Although I don't remember for sure if the ruleset handled that case.
@nitsua60 Why are you wanting to run a 5e+E6 game?
Out of curiosity?
 
8:58 PM
@godskook I don't know if I do--just pondering.
@godskook My (vague) thought would be: let's play a gestalt game, and we're all gestalt into [class], because [narrative reasons].
 
@nitsua60 the question I'd have about 5e+E6 is this: Are 5e feats sufficiently interesting, on the high-side, to warrant "I gained a feat" feeling like an advancement on its own?

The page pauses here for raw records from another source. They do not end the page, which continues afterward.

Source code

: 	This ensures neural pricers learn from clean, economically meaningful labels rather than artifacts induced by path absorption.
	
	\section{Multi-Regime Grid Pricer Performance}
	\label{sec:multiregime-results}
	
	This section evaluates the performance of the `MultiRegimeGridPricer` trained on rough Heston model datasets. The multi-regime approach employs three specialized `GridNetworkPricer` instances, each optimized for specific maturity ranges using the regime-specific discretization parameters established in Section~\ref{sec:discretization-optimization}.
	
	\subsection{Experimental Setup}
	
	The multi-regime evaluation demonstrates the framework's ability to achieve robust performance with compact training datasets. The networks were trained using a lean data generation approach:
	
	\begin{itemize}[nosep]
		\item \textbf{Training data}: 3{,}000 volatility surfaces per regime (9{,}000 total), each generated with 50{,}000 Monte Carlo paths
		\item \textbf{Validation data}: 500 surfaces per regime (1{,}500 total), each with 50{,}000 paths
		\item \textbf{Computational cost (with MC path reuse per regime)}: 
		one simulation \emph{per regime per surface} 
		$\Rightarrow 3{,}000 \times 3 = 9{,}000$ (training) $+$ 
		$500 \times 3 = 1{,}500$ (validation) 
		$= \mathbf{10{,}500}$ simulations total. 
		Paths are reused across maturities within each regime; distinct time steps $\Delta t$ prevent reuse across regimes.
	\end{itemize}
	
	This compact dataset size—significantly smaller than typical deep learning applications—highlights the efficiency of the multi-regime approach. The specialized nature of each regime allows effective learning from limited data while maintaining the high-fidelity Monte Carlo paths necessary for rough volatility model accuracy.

Oh, uhm, E6+Gestalt or just Gestalt?
 
@godskook Probably not--after three or four you start to run out of ones that "make sense" with your character, IME.
@godskook Gestalt generally. I don't quite recall what I was thinking when I threw "E6" in up there.
 
Ok, that's different. (For those playing at home, E6 means "epic at 6", and you don't level past level 6). How many classes are there in 5e?
 
12, not counting UA.
So let's say we're playing characters all associated with a certain army unit--no matter our race or chosen class, we're also all gestalting into champion fighter. Or we're in an urban intrigue hive-of-villainy game, and everyone's gestalted into rogue.
(As a table-level decision.)
 
@nitsua60 Or as a DM decision in session 0, whatever's clever, really. Sure. That's one of the appeals in 3.5 for DMs, as it gives a set of shared tools.
I don't know how Gestalt would feel in 5e, with its increased balancing between casters and mundanes, which would make doing double-caster gestalts feel suckier in 5e.
Which could potentially backlash into having mundanes feel overpowered if the shared class was another mundane.
 
9:13 PM
@godskook Because mundanes apply bonuses from both classes to the same attacks, while casters just increased versatility, but they still have the old actionb economy?
 
@Zachiel That's the concern I'm having, yeah. Most gestalt combinations in 3.5 were of the active/passive paradigm already, or if you tristalted, per-day/passive/at-will. Double-caster wasn't ever considered a strong option, that I know of, because even in 3.5, action-economy and base-stats were good enough reasons to diversify.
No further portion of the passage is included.